- [DESCRIPTION OF THE TASK]:
Report every line in the records below that holds the word "used".
--- PROVIDED RECORDS Enclosed Below ---
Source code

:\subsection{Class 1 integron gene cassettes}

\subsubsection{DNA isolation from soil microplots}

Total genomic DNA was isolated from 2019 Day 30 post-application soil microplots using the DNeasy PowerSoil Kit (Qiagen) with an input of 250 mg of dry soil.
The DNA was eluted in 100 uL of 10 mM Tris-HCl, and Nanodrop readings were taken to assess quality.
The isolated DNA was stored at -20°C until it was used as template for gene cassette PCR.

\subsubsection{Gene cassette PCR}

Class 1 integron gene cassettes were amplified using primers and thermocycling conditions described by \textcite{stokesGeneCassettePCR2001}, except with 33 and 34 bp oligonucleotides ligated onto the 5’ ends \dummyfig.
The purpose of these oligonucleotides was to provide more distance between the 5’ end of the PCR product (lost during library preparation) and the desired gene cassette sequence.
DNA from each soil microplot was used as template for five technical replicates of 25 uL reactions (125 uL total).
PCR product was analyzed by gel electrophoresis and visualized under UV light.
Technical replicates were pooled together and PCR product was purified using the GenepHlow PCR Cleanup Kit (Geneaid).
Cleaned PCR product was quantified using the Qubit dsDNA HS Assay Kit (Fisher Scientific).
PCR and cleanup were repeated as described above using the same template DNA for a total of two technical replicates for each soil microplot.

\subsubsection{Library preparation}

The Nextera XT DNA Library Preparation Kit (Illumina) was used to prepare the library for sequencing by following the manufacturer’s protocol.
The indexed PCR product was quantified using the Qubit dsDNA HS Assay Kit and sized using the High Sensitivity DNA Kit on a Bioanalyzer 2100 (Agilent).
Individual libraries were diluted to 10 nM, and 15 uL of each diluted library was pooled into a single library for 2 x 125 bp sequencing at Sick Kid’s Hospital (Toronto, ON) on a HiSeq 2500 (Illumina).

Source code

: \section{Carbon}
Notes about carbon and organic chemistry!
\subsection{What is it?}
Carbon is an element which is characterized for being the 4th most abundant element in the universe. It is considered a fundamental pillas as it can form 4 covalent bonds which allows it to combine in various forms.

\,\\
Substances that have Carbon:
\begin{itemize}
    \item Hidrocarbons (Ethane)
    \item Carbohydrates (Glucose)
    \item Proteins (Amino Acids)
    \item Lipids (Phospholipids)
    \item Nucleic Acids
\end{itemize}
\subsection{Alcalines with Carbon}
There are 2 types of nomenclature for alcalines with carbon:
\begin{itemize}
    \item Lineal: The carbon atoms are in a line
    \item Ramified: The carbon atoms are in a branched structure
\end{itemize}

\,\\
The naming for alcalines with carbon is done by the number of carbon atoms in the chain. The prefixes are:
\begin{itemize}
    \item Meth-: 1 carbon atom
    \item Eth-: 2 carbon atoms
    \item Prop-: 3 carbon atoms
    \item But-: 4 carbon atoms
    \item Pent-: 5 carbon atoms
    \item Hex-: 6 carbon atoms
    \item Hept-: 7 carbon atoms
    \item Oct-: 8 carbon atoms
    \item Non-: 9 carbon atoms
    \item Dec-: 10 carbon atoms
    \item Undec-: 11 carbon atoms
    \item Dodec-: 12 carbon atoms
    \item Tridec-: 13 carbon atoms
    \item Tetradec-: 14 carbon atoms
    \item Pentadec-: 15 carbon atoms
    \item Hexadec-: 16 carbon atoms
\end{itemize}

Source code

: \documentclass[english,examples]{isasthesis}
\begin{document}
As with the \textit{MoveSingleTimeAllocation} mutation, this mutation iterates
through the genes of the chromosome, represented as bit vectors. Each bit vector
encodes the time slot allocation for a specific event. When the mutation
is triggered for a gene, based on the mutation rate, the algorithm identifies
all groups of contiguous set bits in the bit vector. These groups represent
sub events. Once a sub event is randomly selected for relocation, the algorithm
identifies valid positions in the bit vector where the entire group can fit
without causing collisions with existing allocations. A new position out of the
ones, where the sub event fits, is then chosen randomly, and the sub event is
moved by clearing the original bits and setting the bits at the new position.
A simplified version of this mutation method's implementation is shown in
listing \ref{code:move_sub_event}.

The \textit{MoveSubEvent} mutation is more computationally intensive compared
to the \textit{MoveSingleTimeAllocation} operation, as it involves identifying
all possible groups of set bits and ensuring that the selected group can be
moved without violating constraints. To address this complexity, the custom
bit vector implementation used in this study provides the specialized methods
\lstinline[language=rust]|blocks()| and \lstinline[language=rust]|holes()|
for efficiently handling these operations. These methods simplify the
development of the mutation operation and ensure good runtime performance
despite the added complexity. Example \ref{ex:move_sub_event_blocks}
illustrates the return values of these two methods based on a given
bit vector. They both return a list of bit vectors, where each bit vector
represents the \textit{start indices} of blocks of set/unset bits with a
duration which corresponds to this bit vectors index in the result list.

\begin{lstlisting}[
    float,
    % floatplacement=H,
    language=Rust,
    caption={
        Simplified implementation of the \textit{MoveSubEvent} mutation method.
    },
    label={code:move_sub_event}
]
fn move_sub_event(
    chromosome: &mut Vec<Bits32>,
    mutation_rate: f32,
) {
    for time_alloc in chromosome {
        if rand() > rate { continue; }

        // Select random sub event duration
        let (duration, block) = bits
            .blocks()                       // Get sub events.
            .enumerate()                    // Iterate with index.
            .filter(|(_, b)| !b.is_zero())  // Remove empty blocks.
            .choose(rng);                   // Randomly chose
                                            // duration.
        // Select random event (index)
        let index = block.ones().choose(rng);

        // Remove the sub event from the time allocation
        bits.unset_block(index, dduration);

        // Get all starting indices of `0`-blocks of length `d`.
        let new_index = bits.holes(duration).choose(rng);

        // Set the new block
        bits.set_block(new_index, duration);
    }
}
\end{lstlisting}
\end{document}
--- End of Enclosed PROVIDED RECORDS ---
- [TASK OUTPUT]:
The isolated DNA was stored at -20°C until it was used as template for gene cassette PCR.
DNA from each soil microplot was used as template for five technical replicates of 25 uL reactions (125 uL total).
The Nextera XT DNA Library Preparation Kit (Illumina) was used to prepare the library for sequencing by following the manufacturer’s protocol.
bit vector implementation used in this study provides the specialized methods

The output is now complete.